What the exercise asks: Repeat each record exactly. Any picture gets left out.

Source data:
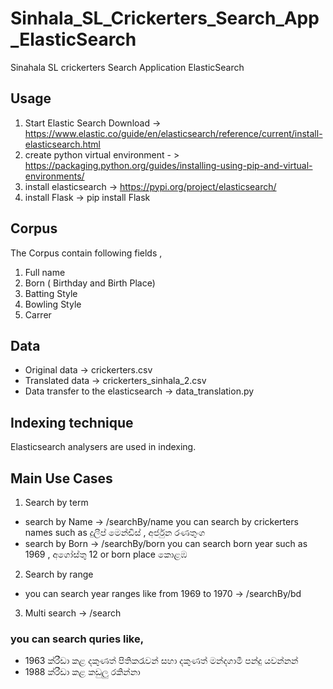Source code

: # Sinhala_SL_Crickerters_Search_App_ElasticSearch
 Sinahala SL crickerters Search Application ElasticSearch
 
## Usage
1. Start Elastic Search 
   Download -> https://www.elastic.co/guide/en/elasticsearch/reference/current/install-elasticsearch.html
2. create python virtual environment - > https://packaging.python.org/guides/installing-using-pip-and-virtual-environments/
3. install elasticsearch -> https://pypi.org/project/elasticsearch/
4. install Flask -> pip install Flask

## Corpus 
The Corpus contain following fields ,
1. Full name
2. Born ( Birthday and Birth Place)
3. Batting Style
4. Bowling Style
5. Carrer

## Data 
* Original data -> crickerters.csv
* Translated data -> crickerters_sinhala_2.csv
* Data transfer to the elasticsearch -> data_translation.py

## Indexing technique
Elasticsearch analysers are used in indexing.

## Main Use Cases
1. Search by term
* search by Name -> /searchBy/name
  you can search by crickerters names such as දුලීප් මෙන්ඩිස් , අර්ජුන රණතුංග
* search by Born -> /searchBy/born
  you can search born year such as 1969 , අගෝස්තු 12 or born place කොළඹ
2. Search by range
* you can search year ranges like from 1969 to 1970 -> /searchBy/bd

3. Multi search -> /search
### you can search quries like, 
* 1963 ක්රීඩා කළ දකුණත් පිතිකරැවන් සහා දකුණත් මන්දගාමී පන්දු යවන්නන්
* 1988 ක්රීඩා කළ කඩුලු රකින්නා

Answer to this problem:
Source code

: # Sinhala_SL_Crickerters_Search_App_ElasticSearch
 Sinahala SL crickerters Search Application ElasticSearch
 
## Usage
1. Start Elastic Search 
   Download -> https://www.elastic.co/guide/en/elasticsearch/reference/current/install-elasticsearch.html
2. create python virtual environment - > https://packaging.python.org/guides/installing-using-pip-and-virtual-environments/
3. install elasticsearch -> https://pypi.org/project/elasticsearch/
4. install Flask -> pip install Flask

## Corpus 
The Corpus contain following fields ,
1. Full name
2. Born ( Birthday and Birth Place)
3. Batting Style
4. Bowling Style
5. Carrer

## Data 
* Original data -> crickerters.csv
* Translated data -> crickerters_sinhala_2.csv
* Data transfer to the elasticsearch -> data_translation.py

## Indexing technique
Elasticsearch analysers are used in indexing.

## Main Use Cases
1. Search by term
* search by Name -> /searchBy/name
  you can search by crickerters names such as දුලීප් මෙන්ඩිස් , අර්ජුන රණතුංග
* search by Born -> /searchBy/born
  you can search born year such as 1969 , අගෝස්තු 12 or born place කොළඹ
2. Search by range
* you can search year ranges like from 1969 to 1970 -> /searchBy/bd

3. Multi search -> /search
### you can search quries like, 
* 1963 ක්රීඩා කළ දකුණත් පිතිකරැවන් සහා දකුණත් මන්දගාමී පන්දු යවන්නන්
* 1988 ක්රීඩා කළ කඩුලු රකින්නා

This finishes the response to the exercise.